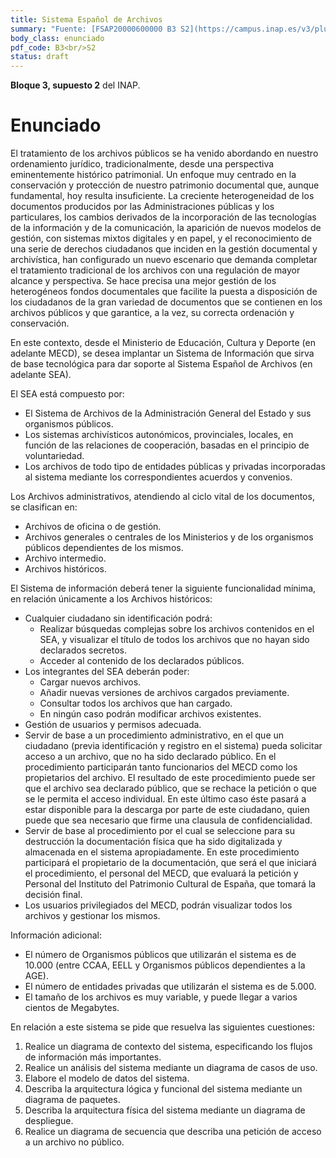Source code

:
 ```yaml
---
title: Sistema Español de Archivos
summary: "Fuente: [FSAP20000600000 B3 S2](https://campus.inap.es/v3/pluginfile.php/1664896/mod_folder/content/0/SimulacroINAP%20-%20SEA%20-%20Enunciado.pdf) ([Solución](https://campus.inap.es/v3/pluginfile.php/1664896/mod_folder/content/0/RESOLUCI%C3%93N_SIMULACRO%20SEA.pdf))"
body_class: enunciado
pdf_code: B3<br/>S2
status: draft
---
```


**Bloque 3, supuesto 2** del INAP.

# Enunciado

El tratamiento de los archivos públicos se ha venido abordando en nuestro ordenamiento
jurídico, tradicionalmente, desde una perspectiva eminentemente histórico patrimonial. Un
enfoque muy centrado en la conservación y protección de nuestro patrimonio documental que,
aunque fundamental, hoy resulta insuficiente. La creciente heterogeneidad de los documentos
producidos por las Administraciones públicas y los particulares, los cambios derivados de la
incorporación de las tecnologías de la información y de la comunicación, la aparición de nuevos
modelos de gestión, con sistemas mixtos digitales y en papel, y el reconocimiento de una serie
de derechos ciudadanos que inciden en la gestión documental y archivística, han configurado
un nuevo escenario que demanda completar el tratamiento tradicional de los archivos con una
regulación de mayor alcance y perspectiva. Se hace precisa una mejor gestión de los
heterogéneos fondos documentales que facilite la puesta a disposición de los ciudadanos de la
gran variedad de documentos que se contienen en los archivos públicos y que garantice, a la
vez, su correcta ordenación y conservación.

En este contexto, desde el Ministerio de Educación, Cultura y Deporte (en adelante MECD), se
desea implantar un Sistema de Información que sirva de base tecnológica para dar soporte al
Sistema Español de Archivos (en adelante SEA).

El SEA está compuesto por:

* El Sistema de Archivos de la Administración General del Estado y sus organismos
públicos.
* Los sistemas archivísticos autonómicos, provinciales, locales, en función de las
relaciones de cooperación, basadas en el principio de voluntariedad.
* Los archivos de todo tipo de entidades públicas y privadas incorporadas al sistema
mediante los correspondientes acuerdos y convenios.

Los Archivos administrativos, atendiendo al ciclo vital de los documentos, se clasifican en:

* Archivos de oficina o de gestión.
* Archivos generales o centrales de los Ministerios y de los organismos públicos
dependientes de los mismos.
* Archivo intermedio.
* Archivos históricos.

El Sistema de información deberá tener la siguiente funcionalidad mínima, en relación
únicamente a los Archivos históricos:

* Cualquier ciudadano sin identificación podrá:
    * Realizar búsquedas complejas sobre los archivos contenidos en el SEA, y
visualizar el título de todos los archivos que no hayan sido declarados secretos.
    * Acceder al contenido de los declarados públicos.
* Los integrantes del SEA deberán poder:
    * Cargar nuevos archivos.
    * Añadir nuevas versiones de archivos cargados previamente.
    * Consultar todos los archivos que han cargado.
    * En ningún caso podrán modificar archivos existentes.
* Gestión de usuarios y permisos adecuada.
* Servir de base a un procedimiento administrativo, en el que un ciudadano (previa
identificación y registro en el sistema) pueda solicitar acceso a un archivo, que no ha
sido declarado público. En el procedimiento participarán tanto funcionarios del MECD
como los propietarios del archivo. El resultado de este procedimiento puede ser que el
archivo sea declarado público, que se rechace la petición o que se le permita el acceso
individual. En este último caso éste pasará a estar disponible para la descarga por parte
de este ciudadano, quien puede que sea necesario que firme una clausula de
confidencialidad.
* Servir de base al procedimiento por el cual se seleccione para su destrucción la
documentación física que ha sido digitalizada y almacenada en el sistema
apropiadamente. En este procedimiento participará el propietario de la documentación,
que será el que iniciará el procedimiento, el personal del MECD, que evaluará la
petición y Personal del Instituto del Patrimonio Cultural de España, que tomará la
decisión final.
* Los usuarios privilegiados del MECD, podrán visualizar todos los archivos y gestionar
los mismos.

Información adicional:

* El número de Organismos públicos que utilizarán el sistema es de 10.000 (entre CCAA,
EELL y Organismos públicos dependientes a la AGE).
* El número de entidades privadas que utilizarán el sistema es de 5.000.
* El tamaño de los archivos es muy variable, y puede llegar a varios cientos de
Megabytes.

En relación a este sistema se pide que resuelva las siguientes cuestiones:

1. Realice un diagrama de contexto del sistema, especificando los flujos de información
más importantes.
2. Realice un análisis del sistema mediante un diagrama de casos de uso.
3. Elabore el modelo de datos del sistema.
4. Describa la arquitectura lógica y funcional del sistema mediante un diagrama de
paquetes.
5. Describa la arquitectura física del sistema mediante un diagrama de despliegue.
6. Realice un diagrama de secuencia que describa una petición de acceso a un archivo no
público.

#####

_Exercise description_. The lines you need are those holding the word "perspectiva"; copy each of them from the material above.

_Reply to the task_.
jurídico, tradicionalmente, desde una perspectiva eminentemente histórico patrimonial. Un
regulación de mayor alcance y perspectiva. Se hace precisa una mejor gestión de los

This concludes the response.